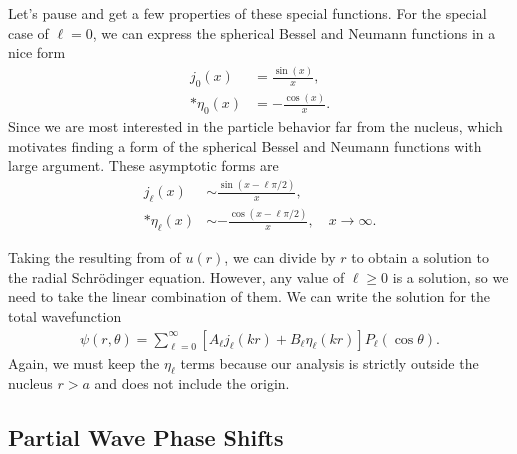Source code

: Let's pause and get a few properties of these special functions. For the special case of $\ell = 0$, we can express the spherical Bessel and Neumann functions in a nice form
\begin{subequations} \label{Eq:nuclearData_sphericalBesselZerothOrder}
\begin{align} 
  j_0(x) 	&=  \frac{\sin(x)}{x} , \\*
  \eta_0(x) &= -\frac{\cos(x)}{x}.
\end{align}
\end{subequations}
Since we are most interested in the particle behavior far from the nucleus, which motivates finding a form of the spherical Bessel and Neumann functions with large argument. These asymptotic forms are
\begin{subequations} \label{Eq:nuclearData_sphericalBesselAsymptotic}
\begin{align} 
  j_\ell(x) 	&\sim  \frac{\sin(x - \ell \pi/2)}{x} , \\*
  \eta_\ell(x) 	&\sim -\frac{\cos(x - \ell \pi/2)}{x} , \quad x \rightarrow \infty.
\end{align}
\end{subequations}

Taking the resulting from of $u(r)$, we can divide by $r$ to obtain a solution to the radial Schr\"{o}dinger equation. However, any value of $\ell \ge 0$ is a solution, so we need to take the linear combination of them. We can write the solution for the total wavefunction
\begin{align} \label{Eq:nuclearData_totalWavefunctionSphericalBessel}
  \psi(r,\theta) = \sum_{\ell = 0}^\infty \left[ A_\ell j_\ell(kr) + B_\ell \eta_\ell(kr) \right] P_\ell(\cos\theta) .
\end{align}
Again, we must keep the $\eta_\ell$ terms because our analysis is strictly outside the nucleus $r > a$ and does not include the origin. 

\subsection{Partial Wave Phase Shifts}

________________________________________

> **WHAT YOU ARE ASKED TO DO**: Could you state how many lines above include the word "subequations"? Reply with that number alone.

> **COMPLETED TASK**: 4